Все, кто был в горнице, одобрительно кивали в знак согласия с пылкими словами Вендулки, никому и в голову не пришло удивиться просьбе свата и призадуматься над тем, что невеста с такой готовностью на нее откликается. Более того — все остались бы весьма недовольны, ответь она иначе, чем ответила, а дружки жениха как один по гроб упрекали бы и оговаривали ее за то, что она дозволила занять свое место при его ребенке постороннему, нанятому за плату человеку. Хотя у нас в горах и существует обычай, по которому невеста переселяется к жениху только спустя несколько недель после венчания, однако соблюдается он лишь тогда, когда это возможно. Почти столь же часто случается, что в силу обстоятельств невеста переходит в свой новый дом еще между двумя оглашениями, — оттого ли, что свекровь уже очень стара и дряхла и хочет поскорее избавиться от домашних забот; оттого ли, что в семье жениха вышла замуж дочь, на которой до этого все держалось и которую нужно заменить; или оттого, что в доме есть тяжелобольной, за которым требуется особый уход. Словом, с той минуты, как отец невесты даст жениху свое согласие, невеста уже считается скорее членом его семьи, чем своей собственной, и на нее возлагается обязанность во всем помогать жениху, как это пристало любящей и верной подруге жизни. Жених, в свою очередь, тоже оказывает помощь ее семье, когда это необходимо, — так, словно он уже и впрямь стал в этой семье сыном. В среде горожан, говорят, подобного обычая нет, — что ж, им по крайней мере будет над чем посмеяться, когда узнают про это. Пусть себе думают, что мы неотесанные, забытые богом простолюдины, живущие по своим странным законам.

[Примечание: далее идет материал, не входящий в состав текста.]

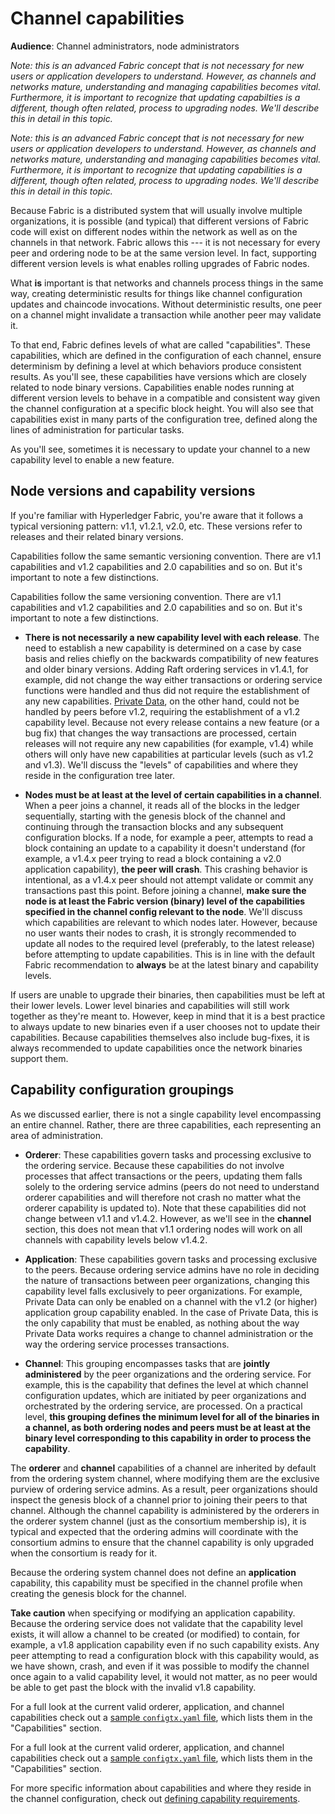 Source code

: # Channel capabilities

**Audience**: Channel administrators, node administrators

*Note: this is an advanced Fabric concept that is not necessary for new users or application developers to understand. However, as channels and networks mature, understanding and managing capabilities becomes vital. Furthermore, it is important to recognize that updating capabilties is a different, though often related, process to upgrading nodes. We'll describe this in detail in this topic.*

*Note: this is an advanced Fabric concept that is not necessary for new users or application developers to understand. However, as channels and networks mature, understanding and managing capabilities becomes vital. Furthermore, it is important to recognize that updating capabilities is a different, though often related, process to upgrading nodes. We'll describe this in detail in this topic.*

Because Fabric is a distributed system that will usually involve multiple organizations, it is possible (and typical) that different versions of Fabric code will exist on different nodes within the network as well as on the channels in that network. Fabric allows this --- it is not necessary for every peer and ordering node to be at the same version level. In fact, supporting different version levels is what enables rolling upgrades of Fabric nodes.

What **is** important is that networks and channels process things in the same way, creating deterministic results for things like channel configuration updates and chaincode invocations. Without deterministic results, one peer on a channel might invalidate a transaction while another peer may validate it.

To that end, Fabric defines levels of what are called "capabilities". These capabilities, which are defined in the configuration of each channel, ensure determinism by defining a level at which behaviors produce consistent results. As you'll see, these capabilities have versions which are closely related to node binary versions. Capabilities enable nodes running at different version levels to behave in a compatible and consistent way given the channel configuration at a specific block height. You will also see that capabilities exist in many parts of the configuration tree, defined along the lines of administration for particular tasks.

As you'll see, sometimes it is necessary to update your channel to a new capability level to enable a new feature.

## Node versions and capability versions

If you're familiar with Hyperledger Fabric, you're aware that it follows a typical versioning pattern: v1.1, v1.2.1, v2.0, etc. These versions refer to releases and their related binary versions.

Capabilities follow the same semantic versioning convention. There are v1.1 capabilities and v1.2 capabilities and 2.0 capabilities and so on. But it's important to note a few distinctions.

Capabilities follow the same versioning convention. There are v1.1 capabilities and v1.2 capabilities and 2.0 capabilities and so on. But it's important to note a few distinctions.

* **There is not necessarily a new capability level with each release**.
  The need to establish a new capability is determined on a case by case basis and relies chiefly on the backwards compatibility of new features and older binary versions. Adding Raft ordering services in v1.4.1, for example, did not change the way either transactions or ordering service functions were handled and thus did not require the establishment of any new capabilities. [Private Data](./private-data/private-data.html), on the other hand, could not be handled by peers before v1.2, requiring the establishment of a v1.2 capability level. Because not every release contains a new feature (or a bug fix) that changes the way transactions are processed, certain releases will not require any new capabilities (for example, v1.4) while others will only have new capabilities at particular levels (such as v1.2 and v1.3). We'll discuss the "levels" of capabilities and where they reside in the configuration tree later.

* **Nodes must be at least at the level of certain capabilities in a channel**.
  When a peer joins a channel, it reads all of the blocks in the ledger sequentially, starting with the genesis block of the channel and continuing through the transaction blocks and any subsequent configuration blocks. If a node, for example a peer, attempts to read a block containing an update to a capability it doesn't understand (for example, a v1.4.x peer trying to read a block containing a v2.0 application capability), **the peer will crash**. This crashing behavior is intentional, as a v1.4.x peer should not attempt validate or commit any transactions past this point. Before joining a channel, **make sure the node is at least the Fabric version (binary) level of the capabilities specified in the channel config relevant to the node**. We'll discuss which capabilities are relevant to which nodes later. However, because no user wants their nodes to crash, it is strongly recommended to update all nodes to the required level (preferably, to the latest release) before attempting to update capabilities. This is in line with the default Fabric recommendation to **always** be at the latest binary and capability levels.

If users are unable to upgrade their binaries, then capabilities must be left at their lower levels. Lower level binaries and capabilities will still work together as they're meant to. However, keep in mind that it is a best practice to always update to new binaries even if a user chooses not to update their capabilities. Because capabilities themselves also include bug-fixes, it is always recommended to update capabilities once the network binaries support them.

## Capability configuration groupings

As we discussed earlier, there is not a single capability level encompassing an entire channel. Rather, there are three capabilities, each representing an area of administration.

* **Orderer**: These capabilities govern tasks and processing exclusive to the ordering service. Because these capabilities do not involve processes that affect transactions or the peers, updating them falls solely to the ordering service admins (peers do not need to understand orderer capabilities and will therefore not crash no matter what the orderer capability is updated to). Note that these capabilities did not change between v1.1 and v1.4.2. However, as we'll see in the **channel** section, this does not mean that v1.1 ordering nodes will work on all channels with capability levels below v1.4.2.

* **Application**: These capabilities govern tasks and processing exclusive to the peers. Because ordering service admins have no role in deciding the nature of transactions between peer organizations, changing this capability level falls exclusively to peer organizations. For example, Private Data can only be enabled on a channel with the v1.2 (or higher) application group capability enabled. In the case of Private Data, this is the only capability that must be enabled, as nothing about the way Private Data works requires a change to channel administration or the way the ordering service processes transactions.

* **Channel**: This grouping encompasses tasks that are **jointly administered** by the peer organizations and the ordering service. For example, this is the capability that defines the level at which channel configuration updates, which are initiated by peer organizations and orchestrated by the ordering service, are processed. On a practical level, **this grouping defines the minimum level for all of the binaries in a channel, as both ordering nodes and peers must be at least at the binary level corresponding to this capability in order to process the capability**.

The **orderer** and **channel** capabilities of a channel are inherited by default from the ordering system channel, where modifying them are the exclusive purview of ordering service admins. As a result, peer organizations should inspect the genesis block of a channel prior to joining their peers to that channel. Although the channel capability is administered by the orderers in the orderer system channel (just as the consortium membership is), it is typical and expected that the ordering admins will coordinate with the consortium admins to ensure that the channel capability is only upgraded when the consortium is ready for it.

Because the ordering system channel does not define an **application** capability, this capability must be specified in the channel profile when creating the genesis block for the channel.

**Take caution** when specifying or modifying an application capability. Because the ordering service does not validate that the capability level exists, it will allow a channel to be created (or modified) to contain, for example, a v1.8 application capability even if no such capability exists. Any peer attempting to read a configuration block with this capability would, as we have shown, crash, and even if it was possible to modify the channel once again to a valid capability level, it would not matter, as no peer would be able to get past the block with the invalid v1.8 capability.

For a full look at the current valid orderer, application, and channel capabilities check out a [sample `configtx.yaml` file](http://github.com/hyperledger/fabric/blob/master/sampleconfig/configtx.yaml), which lists them in the "Capabilities" section.

For a full look at the current valid orderer, application, and channel capabilities check out a [sample `configtx.yaml` file](http://github.com/hyperledger/fabric/blob/{BRANCH}/sampleconfig/configtx.yaml), which lists them in the "Capabilities" section.

For more specific information about capabilities and where they reside in the channel configuration, check out [defining capability requirements](capability_requirements.html).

Все наперед говорили, что, как видно, придется Вендулке сразу же после помолвки идти к Лукашу хозяйствовать, дабы навести наконец порядок в его осиротевшей, запущенной усадьбе; люди знали, что хозяйкой покойница была никудышной, а тут еще ее внезапная смерть и вызванное этим замешательство в доме. По сути дела, они уже как бы видели Вендулку в доме Лукаша, и потому ее уговор с шурином не был для них неожиданностью, напротив, казался в данном случае просто-напросто неизбежным. Равнодушнее всех, однако, слушал говоривших отец невесты, он не желал вмешиваться в дела столь ничтожные; пусть дочь с женихом поступают, как им заблагорассудится. В его глазах она тоже теперь больше принадлежала к Лукашову семейству, чем к его дому, и он благодарил бога, что для него наступят наконец безмятежные дни благоденствия и он получит возможность приготовиться к столь важному событию — переселению из этого мира в царство небесное; прежде он никак не мог этого сделать, видя неутешное горе дочери, которому сопутствовали частые и жестокие приступы отчаяния. Он был утомлен непрестанными домогательствами многочисленных вздыхателей, требовавших замолвить за них словечко. Не зря попрекнул он Лукаша, что по его милости претерпел столько тягот и неудобств!